Deborah Moore, a Berkeley mom and founder of the Green Schools Initiative, told me that lead in Halloween face paints is just the tip of the iceberg. She explained that this is part of a much bigger problem of cosmetics overall. There are toxic chemicals in many of our products including soaps, cleaning products, air fresheners, paints, and personal care products. Another Berkeley local, Annie Leonard, produced a popular 7-minute documentary, The Story of Cosmetics, that exposes the pervasive use of toxic chemicals in our everyday personal care products, from lipstick to baby shampoo.
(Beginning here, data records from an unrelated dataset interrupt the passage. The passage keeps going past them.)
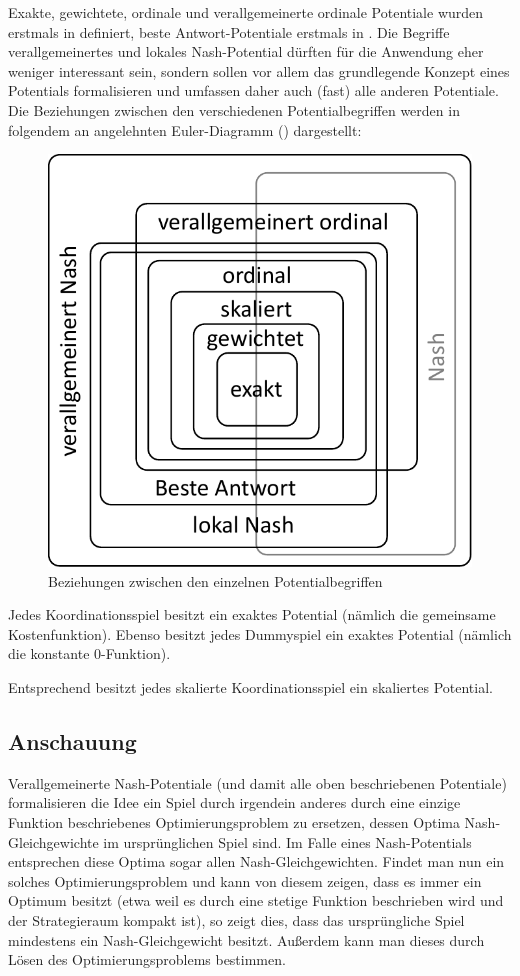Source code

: Exakte, gewichtete, ordinale und verallgemeinerte ordinale Potentiale wurden erstmals in \cite{MonShap} definiert, beste Antwort-Potentiale erstmals in \cite{BestRespPot}. Die Begriffe verallgemeinertes und lokales Nash-Potential dürften für die Anwendung eher weniger interessant sein, sondern sollen vor allem das grundlegende Konzept eines Potentials formalisieren und umfassen daher auch (fast) alle anderen Potentiale. Die Beziehungen zwischen den verschiedenen Potentialbegriffen werden in folgendem an \cite{BestRespPot} angelehnten Euler-Diagramm () dargestellt:

\begin{figure}[h]\centering
	\includegraphics[width=.4\textwidth]{../Bilder/EulerDiagPotentiale.pdf}
	\caption{Beziehungen zwischen den einzelnen Potentialbegriffen}\label{diag:Potentiale}
\end{figure}



\begin{bsp}
	Jedes Koordinationsspiel besitzt ein exaktes Potential (nämlich die gemeinsame Kostenfunktion). Ebenso besitzt jedes Dummyspiel ein exaktes Potential (nämlich die konstante $0$-Funktion).
	
	Entsprechend besitzt jedes skalierte Koordinationsspiel ein skaliertes Potential.
\end{bsp}

\subsection{Anschauung}

Verallgemeinerte Nash-Potentiale (und damit alle oben beschriebenen Potentiale) formalisieren die Idee ein Spiel durch irgendein anderes durch eine einzige Funktion beschriebenes Optimierungsproblem zu ersetzen, dessen Optima Nash-Gleichgewichte im ursprünglichen Spiel sind. Im Falle eines Nash-Potentials entsprechen diese Optima sogar allen Nash-Gleichgewichten. Findet man nun ein solches Optimierungsproblem und kann von diesem zeigen, dass es immer ein Optimum besitzt (etwa weil es durch eine stetige Funktion beschrieben wird und der Strategieraum kompakt ist), so zeigt dies, dass das ursprüngliche Spiel mindestens ein Nash-Gleichgewicht besitzt. Außerdem kann man dieses durch Lösen des Optimierungsproblems bestimmen.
Moore says that even in Berkeley, people are fairly unaware of what’s in the products they buy. It is very confusing for the consumer since companies are not required to disclose ingredients and even when they do, it is not easy to understand. “You need a Ph.D. to go to the grocery store,” she said.
Since all of the face paints CSC tested contained lead, and none of the metals they found were listed on the ingredient labels, the CSC actually recommends avoiding Halloween face paint altogether until safety standards are put in place. CSC urges parents that, if they do choose to use face paint, they keep it away from kids’ mouths and hands so they don’t ingest it. They also provide some DIY recipes using food or natural food coloring.
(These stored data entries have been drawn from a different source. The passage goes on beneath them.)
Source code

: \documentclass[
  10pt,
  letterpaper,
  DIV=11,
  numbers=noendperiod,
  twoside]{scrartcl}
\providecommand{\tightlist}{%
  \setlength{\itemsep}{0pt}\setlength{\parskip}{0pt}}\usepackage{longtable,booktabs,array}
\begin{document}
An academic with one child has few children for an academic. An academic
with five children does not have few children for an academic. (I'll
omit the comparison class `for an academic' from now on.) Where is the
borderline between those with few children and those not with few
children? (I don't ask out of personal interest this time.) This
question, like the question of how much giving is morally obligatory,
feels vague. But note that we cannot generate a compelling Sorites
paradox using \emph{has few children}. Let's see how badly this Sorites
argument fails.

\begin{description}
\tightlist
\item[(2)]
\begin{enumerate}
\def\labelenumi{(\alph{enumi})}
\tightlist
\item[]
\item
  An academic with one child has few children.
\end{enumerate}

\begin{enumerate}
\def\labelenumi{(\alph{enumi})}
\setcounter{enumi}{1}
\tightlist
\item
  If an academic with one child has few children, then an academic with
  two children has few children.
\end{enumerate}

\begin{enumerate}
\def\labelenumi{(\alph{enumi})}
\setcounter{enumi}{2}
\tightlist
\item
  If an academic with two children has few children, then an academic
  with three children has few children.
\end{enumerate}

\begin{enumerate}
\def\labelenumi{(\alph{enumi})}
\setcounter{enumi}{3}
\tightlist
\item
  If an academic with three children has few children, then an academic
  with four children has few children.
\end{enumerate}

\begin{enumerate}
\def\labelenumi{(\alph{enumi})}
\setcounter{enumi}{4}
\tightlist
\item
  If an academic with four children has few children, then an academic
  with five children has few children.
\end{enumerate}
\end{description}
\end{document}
Moore says that as a Berkeley mom “I am happy that my daughter has the privilege of growing up in Berkeley with a strong awareness of these environmental issues. At the same time I feel angry that she needs to worry that things she eats or products she comes into contact with may not be safe. It seems to take away some of the innocence of childhood.” She explains that she sees it as a balance. “I don’t want to teach her to be fearful. I teach her that she should enjoy all the things life has to offer, but to take precautions.”
Knowing that Whole Foods specializes in natural products, I gave the Telegraph and Ashby store a call to see what Halloween make-up they might have. I learned that they are selling face-painting pencils by a brand called Lyra from Germany which is advertised online as manufactured according to “Good Manufacturing Practice,” which governs the production of cosmetic products. Anthony Leomiti, associate store team leader at the Berkeley Whole Foods store, did not know specifically about the face paints, but he told me that all products at Whole Foods Market are free of harmful products and artificial ingredients in line with Whole Foods values, and in this case its quality standards for body care. If Whole Foods does the due diligence they claim they do, then it appears that the Lyra face painting pencils might be a good alternative.
Clearly there is much we do not know about the ingredients in the cosmetics we use, including kids’ face paint. More regulation would be helpful for parents. In the meantime, we can do our part to educate fellow parents and local stores and child-care providers about the toxic metals in face paint and stick with alternatives to the major brands. The Environmental Working Group’s Skin Deep, the world’s largest database of chemicals in cosmetics is a resource for checking the safety of products you use.